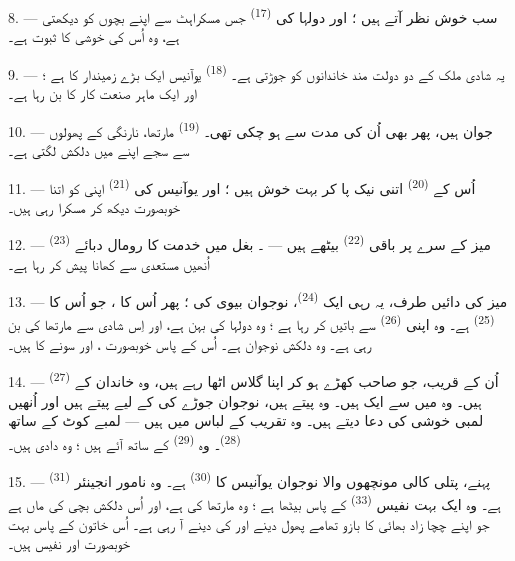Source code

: \VUsaut{3.0mm}

8. --- سب خوش نظر آتے ہیں ؛ اور دولہا کی 
\textsuperscript{(17)} جس مسکراہٹ سے اپنے بچوں کو دیکھتی ہے، وہ اُس کی
خوشی کا ثبوت ہے۔

9. --- یہ شادی ملک کے دو دولت مند خاندانوں کو جوڑتی ہے۔
 \textsuperscript{(18)} یوآنیس ایک بڑے زمیندار کا
 ہے ؛ اور ایک ماہر صنعت کار کا  بن رہا
ہے۔

10. ---  جوان ہیں، پھر بھی اُن کی 
مدت سے ہو چکی تھی۔  \textsuperscript{(19)}
مارتھا، نارنگی کے پھولوں سے سجے اپنے  میں دلکش
لگتی ہے۔

11. --- اُس کے  \textsuperscript{(20)} اتنی نیک
 پا کر بہت خوش ہیں ؛ اور یوآنیس کی 
\textsuperscript{(21)} اپنی  کو اتنا خوبصورت دیکھ کر
مسکرا رہی ہیں۔

12. --- میز کے سرے پر باقی  \textsuperscript{(22)}
بیٹھے ہیں — ۔
بغل میں خدمت کا رومال دبائے 
\textsuperscript{(23)} اُنھیں مستعدی سے کھانا پیش کر رہا ہے۔

\VUsaut{3.0mm}

13. --- میز کی دائیں طرف، یہ رہی ایک 
\textsuperscript{(24)}، نوجوان بیوی کی  ؛ پھر اُس کا
، جو اُس کا 
\textsuperscript{(25)} ہے۔ وہ اپنی 
\textsuperscript{(26)} سے باتیں کر رہا ہے ؛ وہ دولہا کی بہن ہے، اور
اِس شادی سے مارتھا کی  بن رہی ہے۔ وہ دلکش نوجوان ہے۔ اُس
کے پاس خوبصورت ،  اور سونے کا
 ہیں۔

14. --- اُن کے قریب، جو صاحب کھڑے ہو کر اپنا گلاس اٹھا رہے ہیں، وہ
خاندان کے  \textsuperscript{(27)} ہیں۔ وہ  میں سے ایک ہیں۔ وہ  پیتے ہیں، نوجوان
جوڑے کی  کے لیے پیتے ہیں اور اُنھیں لمبی خوشی کی دعا
دیتے ہیں۔ وہ تقریب کے لباس میں ہیں — لمبے کوٹ کے ساتھ
 \textsuperscript{(28)}۔ وہ 
\textsuperscript{(29)} کے ساتھ آئے ہیں ؛ وہ دادی  ہیں۔

15. ---  \textsuperscript{(31)} پہنے، پتلی کالی
مونچھوں والا نوجوان یوآنیس کا  \textsuperscript{(30)}
ہے۔ وہ نامور انجینئر ہے۔ وہ ایک بہت نفیس 
\textsuperscript{(33)} کے پاس بیٹھا ہے ؛ وہ مارتھا کی  ہے، اور اُس دلکش بچی کی ماں ہے جو اپنے چچا زاد بھائی کا بازو
تھامے پھول دینے اور  کی  دینے آ رہی ہے۔
اُس خاتون کے پاس بہت خوبصورت  اور نفیس  ہیں۔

What you have to do: Each line from the start of the entries through the line with "بھائی کا بازو" is to be restated exactly, and the pictures are to be skipped.

Solution for this task:
Source code

: \VUsaut{3.0mm}

8. --- سب خوش نظر آتے ہیں ؛ اور دولہا کی 
\textsuperscript{(17)} جس مسکراہٹ سے اپنے بچوں کو دیکھتی ہے، وہ اُس کی
خوشی کا ثبوت ہے۔

9. --- یہ شادی ملک کے دو دولت مند خاندانوں کو جوڑتی ہے۔
 \textsuperscript{(18)} یوآنیس ایک بڑے زمیندار کا
 ہے ؛ اور ایک ماہر صنعت کار کا  بن رہا
ہے۔

10. ---  جوان ہیں، پھر بھی اُن کی 
مدت سے ہو چکی تھی۔  \textsuperscript{(19)}
مارتھا، نارنگی کے پھولوں سے سجے اپنے  میں دلکش
لگتی ہے۔

11. --- اُس کے  \textsuperscript{(20)} اتنی نیک
 پا کر بہت خوش ہیں ؛ اور یوآنیس کی 
\textsuperscript{(21)} اپنی  کو اتنا خوبصورت دیکھ کر
مسکرا رہی ہیں۔

12. --- میز کے سرے پر باقی  \textsuperscript{(22)}
بیٹھے ہیں — ۔
بغل میں خدمت کا رومال دبائے 
\textsuperscript{(23)} اُنھیں مستعدی سے کھانا پیش کر رہا ہے۔

\VUsaut{3.0mm}

13. --- میز کی دائیں طرف، یہ رہی ایک 
\textsuperscript{(24)}، نوجوان بیوی کی  ؛ پھر اُس کا
، جو اُس کا 
\textsuperscript{(25)} ہے۔ وہ اپنی 
\textsuperscript{(26)} سے باتیں کر رہا ہے ؛ وہ دولہا کی بہن ہے، اور
اِس شادی سے مارتھا کی  بن رہی ہے۔ وہ دلکش نوجوان ہے۔ اُس
کے پاس خوبصورت ،  اور سونے کا
 ہیں۔

14. --- اُن کے قریب، جو صاحب کھڑے ہو کر اپنا گلاس اٹھا رہے ہیں، وہ
خاندان کے  \textsuperscript{(27)} ہیں۔ وہ  میں سے ایک ہیں۔ وہ  پیتے ہیں، نوجوان
جوڑے کی  کے لیے پیتے ہیں اور اُنھیں لمبی خوشی کی دعا
دیتے ہیں۔ وہ تقریب کے لباس میں ہیں — لمبے کوٹ کے ساتھ
 \textsuperscript{(28)}۔ وہ 
\textsuperscript{(29)} کے ساتھ آئے ہیں ؛ وہ دادی  ہیں۔

15. ---  \textsuperscript{(31)} پہنے، پتلی کالی
مونچھوں والا نوجوان یوآنیس کا  \textsuperscript{(30)}
ہے۔ وہ نامور انجینئر ہے۔ وہ ایک بہت نفیس 
\textsuperscript{(33)} کے پاس بیٹھا ہے ؛ وہ مارتھا کی  ہے، اور اُس دلکش بچی کی ماں ہے جو اپنے چچا زاد بھائی کا بازو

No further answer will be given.